COSMIC: A Multiobject Spectrograph and Direct Imaging Camera for the 5 Meter Hale Telescope Prime Focus

Abstract
We describe the design, construction, and operation of the Carnegie Observatories Spectroscopic Multislit and Imaging Camera (COSMIC) for the prime focus of the Hale 5 m telescope at Palomar Observatory. COSMIC is a reimaging grism spectrograph with a 13.65 arcmin square field of view, which can also be used as a direct imaging camera with a 9.75 arcmin square field of view.
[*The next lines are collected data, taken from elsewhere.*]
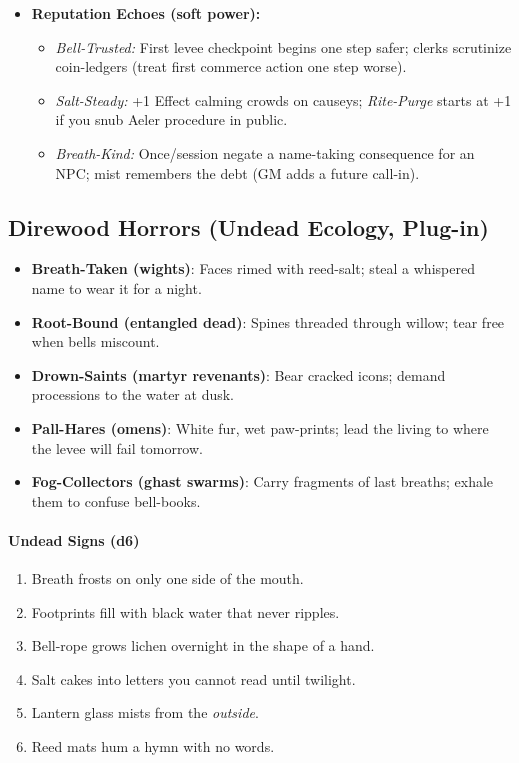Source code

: \begin{itemize}
  \item \textbf{Reputation Echoes (soft power):}
  \begin{itemize}
    \item \emph{Bell-Trusted:} First levee checkpoint begins one step safer; clerks scrutinize coin-ledgers (treat first commerce action one step worse).
    \item \emph{Salt-Steady:} +1 Effect calming crowds on causeys; \emph{Rite-Purge} starts at +1 if you snub Aeler procedure in public.
    \item \emph{Breath-Kind:} Once/session negate a name-taking consequence for an NPC; mist remembers the debt (GM adds a future call-in).
  \end{itemize}
\end{itemize}


\subsection*{Direwood Horrors (Undead Ecology, Plug-in)}
\begin{itemize}
  \item \textbf{Breath-Taken (wights)}: Faces rimed with reed-salt; steal a whispered name to wear it for a night.
  \item \textbf{Root-Bound (entangled dead)}: Spines threaded through willow; tear free when bells miscount.
  \item \textbf{Drown-Saints (martyr revenants)}: Bear cracked icons; demand processions to the water at dusk.
  \item \textbf{Pall-Hares (omens)}: White fur, wet paw-prints; lead the living to where the levee will fail tomorrow.
  \item \textbf{Fog-Collectors (ghast swarms)}: Carry fragments of last breaths; exhale them to confuse bell-books.
\end{itemize}

\paragraph{Undead Signs (d6)}
\begin{enumerate}
  \item Breath frosts on only one side of the mouth.
  \item Footprints fill with black water that never ripples.
  \item Bell-rope grows lichen overnight in the shape of a hand.
  \item Salt cakes into letters you cannot read until twilight.
  \item Lantern glass mists from the \emph{outside}.
  \item Reed mats hum a hymn with no words.
\end{enumerate}

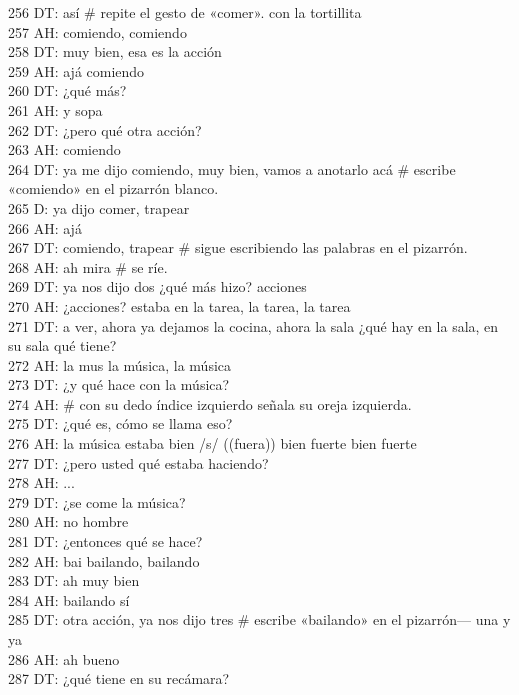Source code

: 256 DT: así \# repite el gesto de «comer». con la tortillita\\
257 AH: comiendo, comiendo\\
258 DT: muy bien, esa es la acción\\
259 AH: ajá comiendo\\
260 DT: ¿qué más?\\
261 AH: y sopa\\
262 DT: ¿pero qué otra acción?\\
263 AH: comiendo\\
264 DT: ya me dijo comiendo, muy bien, vamos a anotarlo acá \# escribe «comiendo» en el pizarrón blanco.\\
265 D: ya dijo comer, trapear\\
266 AH: ajá\\
267 DT: comiendo, trapear \# sigue escribiendo las palabras en el pizarrón.\\
268 AH: ah mira \# se ríe.\\
269 DT: ya nos dijo dos ¿qué más hizo? acciones\\
270 AH: ¿acciones? estaba en la tarea, la tarea, la tarea\\
271 DT: a ver, ahora ya dejamos la cocina, ahora la sala ¿qué hay en la sala, en su sala qué tiene?\\
272 AH: la mus la música, la música\\
273 DT: ¿y qué hace con la música?\\
274 AH: \# con su dedo índice izquierdo señala su oreja izquierda.\\
275 DT: ¿qué es, cómo se llama eso?\\
276 AH: la música estaba bien /s/ ((fuera)) bien fuerte bien fuerte\\
277 DT: ¿pero usted qué estaba haciendo?\\
278 AH: ...\\
279 DT: ¿se come la música?\\
280 AH: no hombre\\
281 DT: ¿entonces qué se hace?\\
282 AH: bai bailando, bailando\\
283 DT: ah muy bien\\
284 AH: bailando sí\\
285 DT: otra acción, ya nos dijo tres \# escribe «bailando» en el pizarrón--- una y ya\\
286 AH: ah bueno\\
287 DT: ¿qué tiene en su recámara?\\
The wavelength coverage extends from 350 nm to almost 1 μm; the detector is a thinned, back‐illuminated SITe 2048 × 2048 CCD with high quantum efficiency and excellent cosmetics. Multislit aperture masks are produced photographically, with spectra of up to ~50 objects fitted on a single row of a slit mask. The instrument exhibits very little flexure and uses an active thermal control to maintain focus over a wide range of ambient temperature. In direct mode COSMIC is typically used with Kron‐Cousins, Gunn, and narrow bandpass filters. The instrument achieves throughputs of greater than 50% for direct imaging and, in spectroscopic mode, a peak efficiency at 5500 Å of slightly better than 24% of light falling on the 5 m mirror. COSMIC is optimized for faint‐object imaging, down to Gunn r = 26 mag, and multiobject spectroscopy, down to r = 23 mag, with typically 30 objects per spectroscopic exposure.